# WoW für Linux Petition



## Anime-Otaku (6. November 2006)

Dies soll nur ein Aufruf sein. Natürlich ist es sehr fraglich, ob es was bringt, aber nichts tun, bringt am wenigsten.

Man darf nicht vergessen, dass das Spiel auch für Mac verkauft wird. Nur gegen Linux sträubt sich Blizzard. id Software (u.a. quake, RCW) z.B. bietet Portierung nach Linux an.

http://www.blizzpub.net/petition/

Natürlicher gibt es Möglichkeiten es über wine oder cedega zum Laufen zu bringen, aber entweder ist das nicht gerade leicht oder kostenpflichtig und auf jeden Fall nicht schön oder schnell.

P.S.: Weitersagen


----------



## Radhad (6. November 2006)

Ich als leidenschaftlicher Guild Wars Spieler hab nicht viel für WoW übrig. Aber sollte man das spielen unter Windows belassen? Linux (GNU) erfreut sich zwar großer Beliebtheit aber Portierungen / Anpassungen sind für solche Unternehmen nicht unbedingt wirtschaftlich :/


----------



## Anime-Otaku (6. November 2006)

Darum geht es ja....man muss denen zeigen, dass es eine große Linux Gemeinde gibt,  also somit wirtschafltich ist.

Wenn Blizzard diesen Schritt machen würde, könnten vielleicht andere Firmen folgen.

Die Unwissenheit der Firmen ist auch sehr groß. Ich errinere mich nur an ein Zitat von jemanden, der auf ner Messe war und fragte warum die Programme nicht auch für Linux verfügbar sind. Meistens kamm die Antwort, dass sie dann den Quelltext offen legen müssten, was ja überhaupt nicht stimmt.


----------



## Radhad (6. November 2006)

Da hast du Recht, niemand zwingt seinen Quelltext offen zu legen für eigene Software, außer ich verändere Teile einer Software, die unter der GNU GPL läuft.

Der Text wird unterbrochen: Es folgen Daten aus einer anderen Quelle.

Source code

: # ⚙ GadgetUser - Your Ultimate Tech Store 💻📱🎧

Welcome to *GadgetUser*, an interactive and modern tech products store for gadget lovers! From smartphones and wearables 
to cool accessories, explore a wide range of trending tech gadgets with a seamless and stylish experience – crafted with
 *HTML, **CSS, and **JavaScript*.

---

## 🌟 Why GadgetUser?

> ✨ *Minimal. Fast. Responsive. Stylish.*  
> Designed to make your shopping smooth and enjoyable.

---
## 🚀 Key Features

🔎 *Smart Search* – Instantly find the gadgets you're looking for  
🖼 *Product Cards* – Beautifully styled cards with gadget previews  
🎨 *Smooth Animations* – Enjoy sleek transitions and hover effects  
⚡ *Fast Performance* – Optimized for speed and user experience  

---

Man müsste dann mal hochrechnen, was die Portierung kostet, wie viele User sich das dann kaufen würden (das ist nur ein Teil der Leute, die die Petition unterzeichnen) und davon wird es sicherlich ein paar geben, die das vielleicht nur 6 oder 12 Monate kosten (wodurch die Einnahmen / Monat) geringer sein dürften. Außerdem weiß ich nicht, ob WoW bereits OpenGL unterstützt, denn falls nicht, müsste die Grafikengine ja auch noch überarbeitet werden...


----------



## Anime-Otaku (6. November 2006)

WoW unterstützt OpenGL und DirectX, sonst könnte es ja schließlich nicht unter Mac laufen. 
Ich denke der Portierungsaufwand wäre auch gering und wie auf der Seite zu lesen ist, haben se sogar schon einen Experten, welcher bei der alten Firma Linux/Windows Software entwickelte.

Ich habe halt keine Lust extra für WoW mein Windows zu starten...zu dem könnte ich nebenher auf nem 2.ten X aufm Fernseher noch ein Film anschauen. Was man unter Windows vergessen kann.


----------



## Radhad (6. November 2006)

Mac OS X basiert doch auch auf Unix? Dann wäre der Aufwand ja "überschaubar" und viel von dem Code "Wiederverwertbar" - aber ich bezweifle trotzdem, dass Blizzard da was in der Richtung machen wird, da müssten eher kleinere Unternehmen was tuen, bevor die großen damit beginnen.


----------